Work instructions
Report back each line of the data that contains the word "paperclip".

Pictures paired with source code
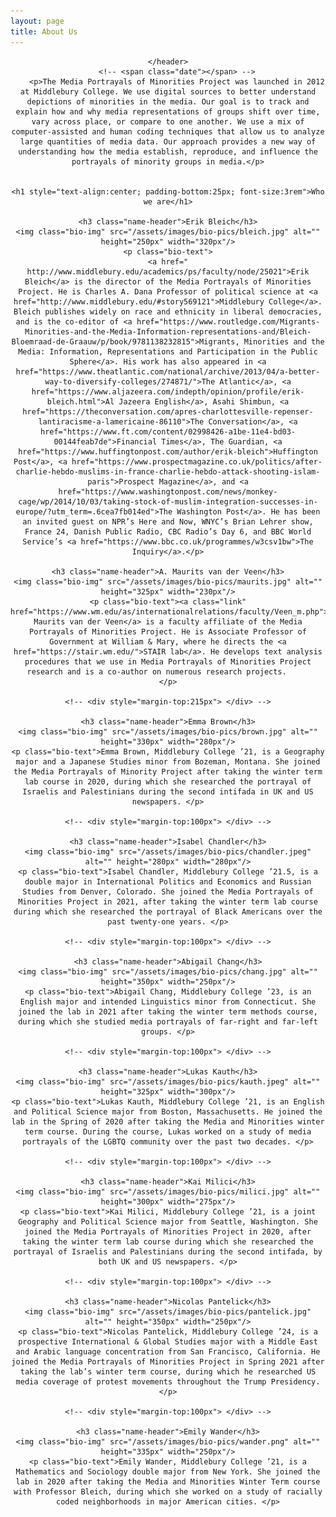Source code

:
 ```yaml
---
layout: page
title: About Us
---
```

<!-- Global site tag (gtag.js) - Google Analytics -->
<script async src="https://www.googletagmanager.com/gtag/js?id=UA-146764207-1"></script>
<script>
  window.dataLayer = window.dataLayer || [];
  function gtag(){dataLayer.push(arguments);}
  gtag('js', new Date());

  gtag('config', 'UA-146764207-1');
</script>


<!-- Post -->
<section class="post">
    <header class="major">

    </header>
        <!-- <span class="date"></span> -->
        <p>The Media Portrayals of Minorities Project was launched in 2012 at Middlebury College. We use digital sources to better understand depictions of minorities in the media. Our goal is to track and explain how and why media representations of groups shift over time, vary across place, or compare to one another. We use a mix of computer-assisted and human coding techniques that allow us to analyze large quantities of media data. Our approach provides a new way of understanding how the media establish, reproduce, and influence the portrayals of minority groups in media.</p>


    <h1 style="text-align:center; padding-bottom:25px; font-size:3rem">Who we are</h1>

    <h3 class="name-header">Erik Bleich</h3>
    <img class="bio-img" src="/assets/images/bio-pics/bleich.jpg" alt="" height="250px" width="320px"/>
    <p class="bio-text">
    <a href=" http://www.middlebury.edu/academics/ps/faculty/node/25021">Erik Bleich</a> is the director of the Media Portrayals of Minorities Project. He is Charles A. Dana Professor of political science at <a href="http://www.middlebury.edu/#story569121">Middlebury College</a>. Bleich publishes widely on race and ethnicity in liberal democracies, and is the co-editor of <a href="https://www.routledge.com/Migrants-Minorities-and-the-Media-Information-representations-and/Bleich-Bloemraad-de-Graauw/p/book/9781138232815">Migrants, Minorities and the Media: Information, Representations and Participation in the Public Sphere</a>. His work has also appeared in <a href="https://www.theatlantic.com/national/archive/2013/04/a-better-way-to-diversify-colleges/274871/">The Atlantic</a>, <a href="https://www.aljazeera.com/indepth/opinion/profile/erik-bleich.html">Al Jazeera English</a>, Asahi Shimbun, <a href="https://theconversation.com/apres-charlottesville-repenser-lantiracisme-a-lamericaine-86110">The Conversation</a>, <a href="https://www.ft.com/content/02998426-a1be-11e4-bd03-00144feab7de">Financial Times</a>, The Guardian, <a href="https://www.huffingtonpost.com/author/erik-bleich">Huffington Post</a>, <a href="https://www.prospectmagazine.co.uk/politics/after-charlie-hebdo-muslims-in-france-charlie-hebdo-attack-shooting-islam-paris">Prospect Magazine</a>, and <a href="https://www.washingtonpost.com/news/monkey-cage/wp/2014/10/03/taking-stock-of-muslim-integration-successes-in-europe/?utm_term=.6cea7fb014ed">The Washington Post</a>. He has been an invited guest on NPR’s Here and Now, WNYC’s Brian Lehrer show, France 24, Danish Public Radio, CBC Radio’s Day 6, and BBC World Service’s <a href="https://www.bbc.co.uk/programmes/w3csv1bw">The Inquiry</a>.</p>

    <h3 class="name-header">A. Maurits van der Veen</h3>
    <img class="bio-img" src="/assets/images/bio-pics/maurits.jpg" alt="" height="325px" width="230px"/>
    <p class="bio-text"><a class="link" href="https://www.wm.edu/as/internationalrelations/faculty/Veen_m.php">A. Maurits van der Veen</a> is a faculty affiliate of the Media Portrayals of Minorities Project. He is Associate Professor of Government at William & Mary, where he directs the <a href="https://stair.wm.edu/">STAIR lab</a>. He develops text analysis procedures that we use in Media Portrayals of Minorities Project research and is a co-author on numerous research projects.     
    </p>

    <!-- <div style="margin-top:215px"> </div> -->

    <h3 class="name-header">Emma Brown</h3>
    <img class="bio-img" src="/assets/images/bio-pics/brown.jpg" alt="" height="330px" width="280px"/>
    <p class="bio-text">Emma Brown, Middlebury College ’21, is a Geography major and a Japanese Studies minor from Bozeman, Montana. She joined the Media Portrayals of Minority Project after taking the winter term lab course in 2020, during which she researched the portrayal of Israelis and Palestinians during the second intifada in UK and US newspapers. </p>

    <!-- <div style="margin-top:100px"> </div> -->

    <h3 class="name-header">Isabel Chandler</h3>
    <img class="bio-img" src="/assets/images/bio-pics/chandler.jpeg" alt="" height="280px" width="280px"/>
    <p class="bio-text">Isabel Chandler, Middlebury College ’21.5, is a double major in International Politics and Economics and Russian Studies from Denver, Colorado. She joined the Media Portrayals of Minorities Project in 2021, after taking the winter term lab course during which she researched the portrayal of Black Americans over the past twenty-one years. </p>

    <!-- <div style="margin-top:100px"> </div> -->

    <h3 class="name-header">Abigail Chang</h3>
    <img class="bio-img" src="/assets/images/bio-pics/chang.jpg" alt="" height="350px" width="250px"/>
    <p class="bio-text">Abigail Chang, Middlebury College ’23, is an English major and intended Linguistics minor from Connecticut. She joined the lab in 2021 after taking the winter term methods course, during which she studied media portrayals of far-right and far-left groups. </p>

    <!-- <div style="margin-top:100px"> </div> -->

    <h3 class="name-header">Lukas Kauth</h3>
    <img class="bio-img" src="/assets/images/bio-pics/kauth.jpeg" alt="" height="325px" width="300px"/>
    <p class="bio-text">Lukas Kauth, Middlebury College ’21, is an English and Political Science major from Boston, Massachusetts. He joined the lab in the Spring of 2020 after taking the Media and Minorities winter term course. During the course, Lukas worked on a study of media portrayals of the LGBTQ community over the past two decades. </p>

    <!-- <div style="margin-top:100px"> </div> -->

    <h3 class="name-header">Kai Milici</h3>
    <img class="bio-img" src="/assets/images/bio-pics/milici.jpg" alt="" height="300px" width="275px"/>
    <p class="bio-text">Kai Milici, Middlebury College ’21, is a joint Geography and Political Science major from Seattle, Washington. She joined the Media Portrayals of Minorities Project in 2020, after taking the winter term lab course during which she researched the portrayal of Israelis and Palestinians during the second intifada, by both UK and US newspapers. </p>

    <!-- <div style="margin-top:100px"> </div> -->

    <h3 class="name-header">Nicolas Pantelick</h3>
    <img class="bio-img" src="/assets/images/bio-pics/pantelick.jpg" alt="" height="350px" width="250px"/>
    <p class="bio-text">Nicolas Pantelick, Middlebury College ’24, is a prospective International & Global Studies major with a Middle East and Arabic language concentration from San Francisco, California. He joined the Media Portrayals of Minorities Project in Spring 2021 after taking the lab’s winter term course, during which he researched US media coverage of protest movements throughout the Trump Presidency. </p>

    <!-- <div style="margin-top:100px"> </div> -->

    <h3 class="name-header">Emily Wander</h3>
    <img class="bio-img" src="/assets/images/bio-pics/wander.png" alt="" height="335px" width="250px"/>
    <p class="bio-text">Emily Wander, Middlebury College ’21, is a Mathematics and Sociology double major from New York. She joined the lab in 2020 after taking the Media and Minorities Winter Term course with Professor Bleich, during which she worked on a study of racially coded neighborhoods in major American cities. </p>

</section>
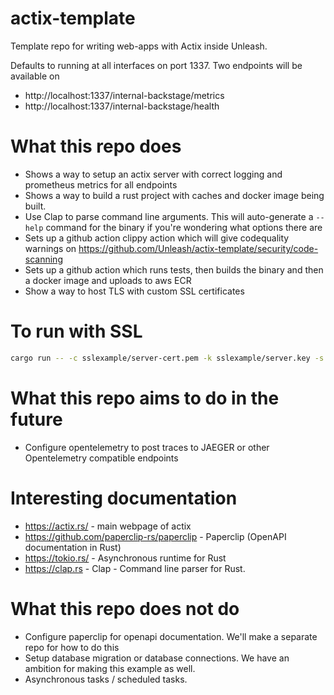 # actix-template
Template repo for writing web-apps with Actix inside Unleash.

Defaults to running at all interfaces on port 1337.
Two endpoints will be available on
* http://localhost:1337/internal-backstage/metrics 
* http://localhost:1337/internal-backstage/health


# What this repo does
* Shows a way to setup an actix server with correct logging and prometheus metrics for all endpoints
* Shows a way to build a rust project with caches and docker image being built.
* Use Clap to parse command line arguments. This will auto-generate a `--help` command for the binary if you're wondering what options there are
* Sets up a github action clippy action which will give codequality warnings on https://github.com/Unleash/actix-template/security/code-scanning
* Sets up a github action which runs tests, then builds the binary and then a docker image and uploads to aws ECR
* Show a way to host TLS with custom SSL certificates

# To run with SSL

```bash
cargo run -- -c sslexample/server-cert.pem -k sslexample/server.key -s 1337
```

# What this repo aims to do in the future
* Configure opentelemetry to post traces to JAEGER or other Opentelemetry compatible endpoints


# Interesting documentation
* https://actix.rs/ - main webpage of actix
* https://github.com/paperclip-rs/paperclip - Paperclip (OpenAPI documentation in Rust)
* https://tokio.rs/ - Asynchronous runtime for Rust
* https://clap.rs - Clap - Command line parser for Rust.

# What this repo does not do
* Configure paperclip for openapi documentation. We'll make a separate repo for how to do this
* Setup database migration or database connections. We have an ambition for making this example as well.
* Asynchronous tasks / scheduled tasks.
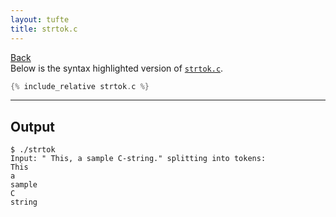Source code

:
 ```yaml
---
layout: tufte
title: strtok.c
---
```

[Back](./../)  
Below is the syntax highlighted version of [`strtok.c`](strtok.c).

``` c
{% include_relative strtok.c %}
```
---

## Output
``` output
$ ./strtok
Input: " This, a sample C-string." splitting into tokens:
This
a
sample
C
string
```
<style>
    .language-output{
        background-color: black;
        color: white;
        padding: 0.5em;
    }
</style>
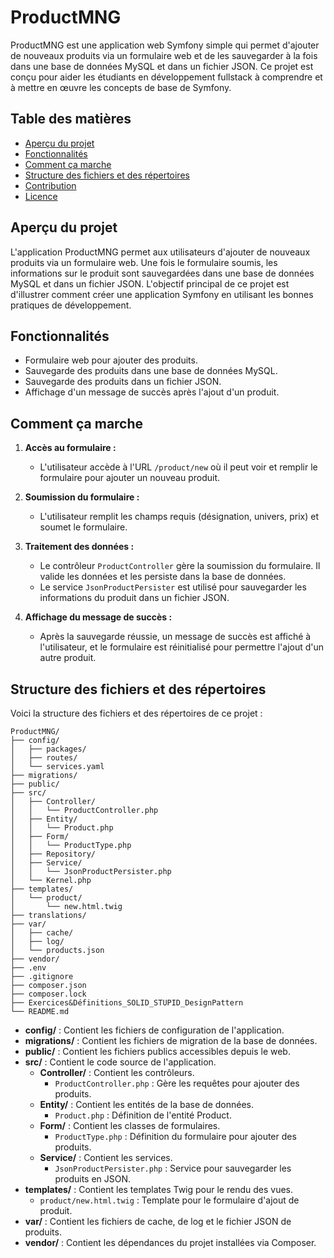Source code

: # ProductMNG

ProductMNG est une application web Symfony simple qui permet d'ajouter de nouveaux produits via un formulaire web et de les sauvegarder à la fois dans une base de données MySQL et dans un fichier JSON. Ce projet est conçu pour aider les étudiants en développement fullstack à comprendre et à mettre en œuvre les concepts de base de Symfony.

## Table des matières

- [Aperçu du projet](#aperçu-du-projet)
- [Fonctionnalités](#fonctionnalités)
- [Comment ça marche](#comment-ça-marche)
- [Structure des fichiers et des répertoires](#structure-des-fichiers-et-des-répertoires)
- [Contribution](#contribution)
- [Licence](#licence)

## Aperçu du projet

L'application ProductMNG permet aux utilisateurs d'ajouter de nouveaux produits via un formulaire web. Une fois le formulaire soumis, les informations sur le produit sont sauvegardées dans une base de données MySQL et dans un fichier JSON. L'objectif principal de ce projet est d'illustrer comment créer une application Symfony en utilisant les bonnes pratiques de développement.

## Fonctionnalités

- Formulaire web pour ajouter des produits.
- Sauvegarde des produits dans une base de données MySQL.
- Sauvegarde des produits dans un fichier JSON.
- Affichage d'un message de succès après l'ajout d'un produit.

## Comment ça marche

1. **Accès au formulaire :**
   - L'utilisateur accède à l'URL `/product/new` où il peut voir et remplir le formulaire pour ajouter un nouveau produit.

2. **Soumission du formulaire :**
   - L'utilisateur remplit les champs requis (désignation, univers, prix) et soumet le formulaire.

3. **Traitement des données :**
   - Le contrôleur `ProductController` gère la soumission du formulaire. Il valide les données et les persiste dans la base de données.
   - Le service `JsonProductPersister` est utilisé pour sauvegarder les informations du produit dans un fichier JSON.

4. **Affichage du message de succès :**
   - Après la sauvegarde réussie, un message de succès est affiché à l'utilisateur, et le formulaire est réinitialisé pour permettre l'ajout d'un autre produit.

## Structure des fichiers et des répertoires

Voici la structure des fichiers et des répertoires de ce projet :

```
ProductMNG/
├── config/
│   ├── packages/
│   ├── routes/
│   └── services.yaml
├── migrations/
├── public/
├── src/
│   ├── Controller/
│   │   └── ProductController.php
│   ├── Entity/
│   │   └── Product.php
│   ├── Form/
│   │   └── ProductType.php
│   ├── Repository/
│   ├── Service/
│   │   └── JsonProductPersister.php
│   └── Kernel.php
├── templates/
│   └── product/
│       └── new.html.twig
├── translations/
├── var/
│   ├── cache/
│   ├── log/
│   └── products.json
├── vendor/
├── .env
├── .gitignore
├── composer.json
├── composer.lock
├── Exercices&Définitions_SOLID_STUPID_DesignPattern
└── README.md
```

- **config/** : Contient les fichiers de configuration de l'application.
- **migrations/** : Contient les fichiers de migration de la base de données.
- **public/** : Contient les fichiers publics accessibles depuis le web.
- **src/** : Contient le code source de l'application.
  - **Controller/** : Contient les contrôleurs.
    - `ProductController.php` : Gère les requêtes pour ajouter des produits.
  - **Entity/** : Contient les entités de la base de données.
    - `Product.php` : Définition de l'entité Product.
  - **Form/** : Contient les classes de formulaires.
    - `ProductType.php` : Définition du formulaire pour ajouter des produits.
  - **Service/** : Contient les services.
    - `JsonProductPersister.php` : Service pour sauvegarder les produits en JSON.
- **templates/** : Contient les templates Twig pour le rendu des vues.
  - `product/new.html.twig` : Template pour le formulaire d'ajout de produit.
- **var/** : Contient les fichiers de cache, de log et le fichier JSON de produits.
- **vendor/** : Contient les dépendances du projet installées via Composer.


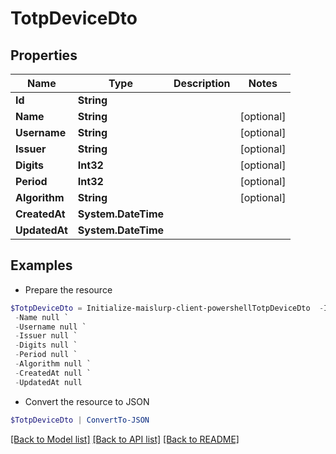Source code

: # TotpDeviceDto
## Properties

Name | Type | Description | Notes
------------ | ------------- | ------------- | -------------
**Id** | **String** |  | 
**Name** | **String** |  | [optional] 
**Username** | **String** |  | [optional] 
**Issuer** | **String** |  | [optional] 
**Digits** | **Int32** |  | [optional] 
**Period** | **Int32** |  | [optional] 
**Algorithm** | **String** |  | [optional] 
**CreatedAt** | **System.DateTime** |  | 
**UpdatedAt** | **System.DateTime** |  | 

## Examples

- Prepare the resource
```powershell
$TotpDeviceDto = Initialize-maislurp-client-powershellTotpDeviceDto  -Id null `
 -Name null `
 -Username null `
 -Issuer null `
 -Digits null `
 -Period null `
 -Algorithm null `
 -CreatedAt null `
 -UpdatedAt null
```

- Convert the resource to JSON
```powershell
$TotpDeviceDto | ConvertTo-JSON
```

[[Back to Model list]](../README#documentation-for-models) [[Back to API list]](../README#documentation-for-api-endpoints) [[Back to README]](../README)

Final answer
* https://github.com/paperclip-rs/paperclip - Paperclip (OpenAPI documentation in Rust)
* Configure paperclip for openapi documentation. We'll make a separate repo for how to do this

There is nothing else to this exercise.